▸ Problem description
For each line below, check for the word "unknown", then state how many lines contain it, with no other output.

▸ Given data
------------

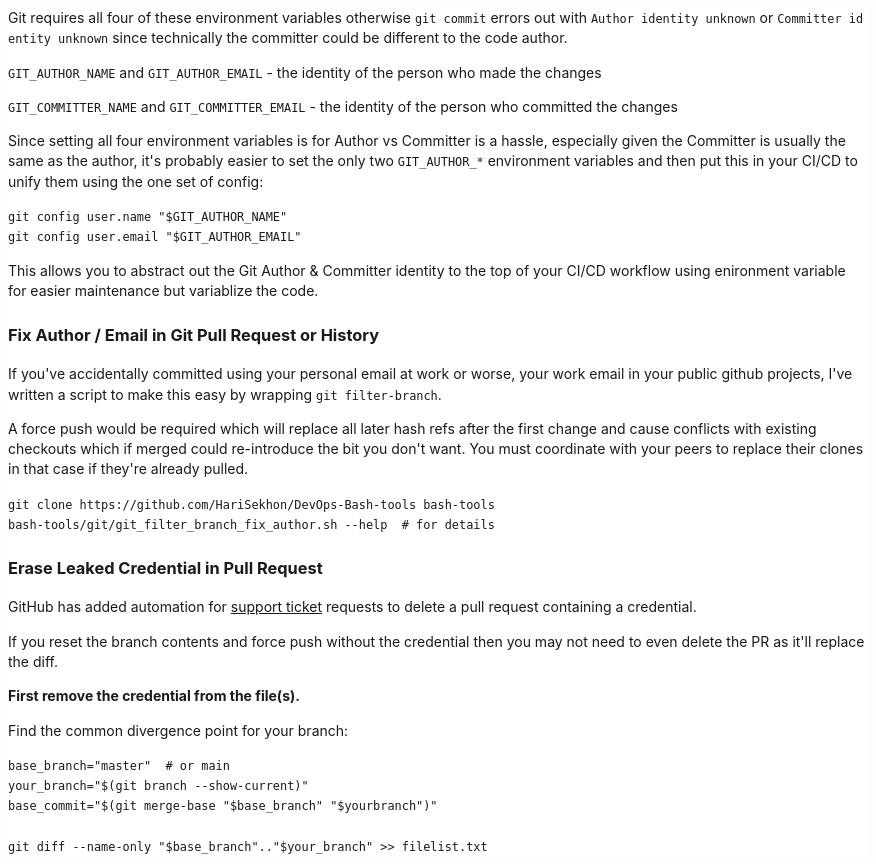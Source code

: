 Git requires all four of these environment variables otherwise `git commit` errors out with `Author identity unknown` or
`Committer identity unknown` since technically the committer could be different to the code author.

`GIT_AUTHOR_NAME` and `GIT_AUTHOR_EMAIL` -  the identity of the person who made the changes

`GIT_COMMITTER_NAME` and `GIT_COMMITTER_EMAIL` - the identity of the person who committed the changes

Since setting all four environment variables is for Author vs Committer is a hassle, especially given the Committer is
usually the same as the author, it's probably easier to set the only two `GIT_AUTHOR_*`
environment variables and then put this in your CI/CD to unify them using the one set of config:

```shell
git config user.name "$GIT_AUTHOR_NAME"
git config user.email "$GIT_AUTHOR_EMAIL"
```

This allows you to abstract out the Git Author & Committer identity to the top of your CI/CD workflow using
enironment variable for easier maintenance but variablize the code.

### Fix Author / Email in Git Pull Request or History

If you've accidentally committed using your personal email at work or worse, your work email in your public github
projects, I've written a script to make this easy by wrapping `git filter-branch`.

A force push would be required which will replace all later hash refs after the first change and cause conflicts
with existing checkouts which if merged could re-introduce the bit you don't want. You must coordinate with your peers
to replace their clones in that case if they're already pulled.

```shell
git clone https://github.com/HariSekhon/DevOps-Bash-tools bash-tools
bash-tools/git/git_filter_branch_fix_author.sh --help  # for details
```

### Erase Leaked Credential in Pull Request

GitHub has added automation for [support ticket](https://support.github.com/tickets) requests to delete a pull request containing a credential.

If you reset the branch contents and force push without the credential then you may not need to even delete the PR
as it'll replace the diff.

**First remove the credential from the file(s).**

Find the common divergence point for your branch:

```shell
base_branch="master"  # or main
your_branch="$(git branch --show-current)"
base_commit="$(git merge-base "$base_branch" "$yourbranch")"

git diff --name-only "$base_branch".."$your_branch" >> filelist.txt
```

------------

▸ Solution to this exercise
2